[Debtags-devel] AI-Tagging further steps

Benjamin Mesing bensmail@gmx.net
Thu, 28 Oct 2004 20:54:12 +0200


Hello,

the svn version of bayesian-tagger has reached a state where I have
implemented all features I planned. It is now able to be trained with
single packages, avoids duplicate addings and packages can be removed
again (e.g. if they were accidently trained incorrect).

We now have to think what further steps we want to take. Using it in the
autodebtags script for verifying the results is something that I
mentioned before and I guess it would makes sense. While testing I have
already discovered some packages which were incorrectly tagged by
autodebtags (e.g. snd-gtk-alsa has uitoolkit::qt). But to do this we
need to set up a place were the databases for the different tags could
be stored so it can be distributed (the databases taking around 500kB -
1MB for each tag).
Another use for the bayesian-tagger might be to help developers (or
taggers) decide which tags they should use for their package. This needs
a webfrontend - perhaps a cgi-Script might come in handy here. If we
later want to exchange the AI engine, perhaps by something Erich will
creat (btw. congratulation Erich :-), the webinterface will still be
useful. So this shouldn't be a waste of time, even if my AI proves to be
to inaccurate. The webfrontend should also make use of the autodebtags
script.1

Some words about accuracy. The results are still not overwhelming (and
probably worse than those that are achieved with autodebtags, for the
cases autodebtags can handle) but should give a rough guidance for
tagging. However it is essential to allow further training as there are
a lot of tags which don't have more than 50 packages in it (again a
webfrontend could help here).
I will give you the stats for some random tags that I tested, so you
might get a feeling how much use bayesian-tagger might be.
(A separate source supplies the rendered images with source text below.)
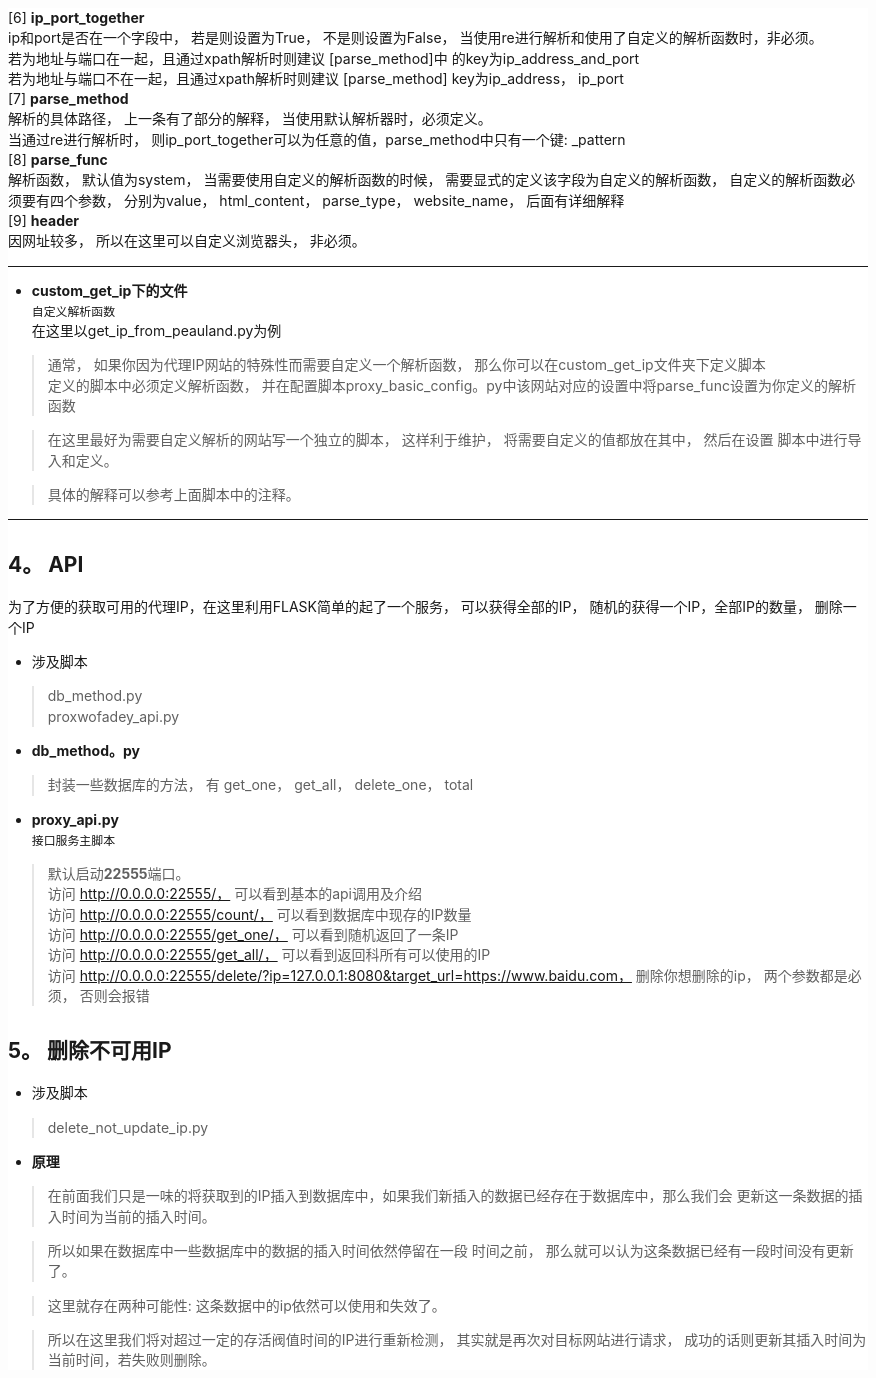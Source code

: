   \[6] **ip_port_together**    
  ip和port是否在一个字段中， 若是则设置为True， 不是则设置为False， 当使用re进行解析和使用了自定义的解析函数时，非必须。    
  若为地址与端口在一起，且通过xpath解析时则建议 \[parse_method]中 的key为ip_address_and_port    
  若为地址与端口不在一起，且通过xpath解析时则建议 \[parse_method] key为ip_address， ip_port    
  \[7] **parse_method**    
  解析的具体路径， 上一条有了部分的解释， 当使用默认解析器时，必须定义。    
  当通过re进行解析时， 则ip_port_together可以为任意的值，parse_method中只有一个键: _pattern    
  \[8] **parse_func**    
   解析函数， 默认值为system， 当需要使用自定义的解析函数的时候， 需要显式的定义该字段为自定义的解析函数，
自定义的解析函数必须要有四个参数， 分别为value， html_content， parse_type， website_name， 后面有详细解释    
  \[9] **header**    
   因网址较多， 所以在这里可以自定义浏览器头， 非必须。
  ******** 
  
* **custom_get_ip下的文件**     
`自定义解析函数`    
在这里以get_ip_from_peauland.py为例
> 通常， 如果你因为代理IP网站的特殊性而需要自定义一个解析函数， 那么你可以在custom_get_ip文件夹下定义脚本    
定义的脚本中必须定义解析函数， 并在配置脚本proxy_basic_config。py中该网站对应的设置中将parse_func设置为你定义的解析函数    

> 在这里最好为需要自定义解析的网站写一个独立的脚本， 这样利于维护， 将需要自定义的值都放在其中， 然后在设置
脚本中进行导入和定义。

> 具体的解释可以参考上面脚本中的注释。    
********

## 4。 API    
为了方便的获取可用的代理IP，在这里利用FLASK简单的起了一个服务， 可以获得全部的IP， 随机的获得一个IP，全部IP的数量， 删除一个IP    
* 涉及脚本    
> db_method.py    
proxwofadey_api.py    

* **db_method。py**     
> 封装一些数据库的方法， 有 get_one， get_all， delete_one， total    

* **proxy_api.py**   
`接口服务主脚本`    
> 默认启动**22555**端口。    
访问 http://0.0.0.0:22555/， 可以看到基本的api调用及介绍    
访问 http://0.0.0.0:22555/count/， 可以看到数据库中现存的IP数量    
访问 http://0.0.0.0:22555/get_one/， 可以看到随机返回了一条IP    
访问 http://0.0.0.0:22555/get_all/， 可以看到返回科所有可以使用的IP    
访问 http://0.0.0.0:22555/delete/?ip=127.0.0.1:8080&target_url=https://www.baidu.com， 删除你想删除的ip， 两个参数都是必须， 否则会报错

## 5。 删除不可用IP    
* 涉及脚本
> delete_not_update_ip.py    

* **原理**
> 在前面我们只是一味的将获取到的IP插入到数据库中，如果我们新插入的数据已经存在于数据库中，那么我们会
更新这一条数据的插入时间为当前的插入时间。
    
>所以如果在数据库中一些数据库中的数据的插入时间依然停留在一段
时间之前， 那么就可以认为这条数据已经有一段时间没有更新了。
    
> 这里就存在两种可能性: 这条数据中的ip依然可以使用和失效了。    

> 所以在这里我们将对超过一定的存活阀值时间的IP进行重新检测， 其实就是再次对目标网站进行请求， 成功的话则更新其插入时间为当前时间，若失败则删除。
The most
significant numbers are matches and mismatches:

        ./bayesian-tagger.pl role::server
        Tested packages: 491
        Expected to be good: 246
        Expected to be bad: 245
        Matches: 428 ^= 0.871690427698574
        Mismatches: 63 ^= 0.128309572301426
        Expected good, but wielded bad: 20 ^= 0.0813008130081301
        Expected bad, but wielded good: 43 ^= 0.175510204081633       
        
	./bayesian-tagger.pl -nt implemented-in__c
        Tested packages: 99
        Expected to be good: 50
        Expected to be bad: 49
        Matches: 63 ^= 0.636363636363636
        Mismatches: 36 ^= 0.363636363636364
        Expected good, but wielded bad: 18 ^= 0.36
        Expected bad, but wielded good: 18 ^= 0.36734693877551
        
        ./bayesian-tagger.pl -nt media__mail
        Tested packages: 271
        Expected to be good: 136
        Expected to be bad: 135
        Matches: 230 ^= 0.848708487084871
        Mismatches: 41 ^= 0.151291512915129
        Expected good, but wielded bad: 6 ^= 0.0441176470588235
        Expected bad, but wielded good: 35 ^= 0.259259259259259
        
        ./bayesian-tagger.pl -nt uitoolkit__qt
        Tested packages: 648
        Expected to be good: 324
        Expected to be bad: 324
        Matches: 616 ^= 0.950617283950617
        Mismatches: 32 ^= 0.0493827160493827
        Expected good, but wielded bad: 24 ^= 0.0740740740740741
        Expected bad, but wielded good: 8 ^= 0.0246913580246914
        
        ./bayesian-tagger.pl special::meta
        Tested packages: 81
        Expected to be good: 41
        Expected to be bad: 40
        Matches: 76 ^= 0.938271604938272
        Mismatches: 5 ^= 0.0617283950617284
        Expected good, but wielded bad: 3 ^= 0.0731707317073171
        Expected bad, but wielded good: 2 ^= 0.05
        
        ./bayesian-tagger.pl use__configuring
        Tested packages: 126
        Expected to be good: 63
        Expected to be bad: 63
        Matches: 112 ^= 0.888888888888889
        Mismatches: 14 ^= 0.111111111111111
        Expected good, but wielded bad: 8 ^= 0.126984126984127
        Expected bad, but wielded good: 6 ^= 0.0952380952380952
        
        ~/lang/perl/autodebtag> ./bayesian-tagger.pl hwtech::cd
        Tested packages: 40
        Expected to be good: 20
        Expected to be bad: 20
        Matches: 35 ^= 0.875
        Mismatches: 5 ^= 0.125
        Expected good, but wielded bad: 1 ^= 0.05
        Expected bad, but wielded good: 4 ^= 0.2
        
        
        ./bayesian-tagger.pl interface__commandline
        Tested packages: 104
        Expected to be good: 52
        Expected to be bad: 52
        Matches: 69 ^= 0.663461538461538
        Mismatches: 35 ^= 0.336538461538462
        Expected good, but wielded bad: 11 ^= 0.211538461538462
        Expected bad, but wielded good: 24 ^= 0.461538461538462
        
        And finally there comes:
        
        ~/lang/perl/autodebtag> ./bayesian-tagger.pl data__font
        Tested packages: 30
        Expected to be good: 15
        Expected to be bad: 15
        Matches: 30 ^= 1
        Mismatches: 0 ^= 0
        Expected good, but wielded bad: 0 ^= 0
        Expected bad, but wielded good: 0 ^= 0
        
        *grin*
        
Also note, that the results might improve a little as some false
positives might prove to be correct ones. Another thing to keep in mind
is that false positives should be better than false negatives, as false
positives will show irrelevant results to the user, but false negatives
will hide will hide relevant packages from the user.

Thanks for reading through the whole mail.

Greetings Ben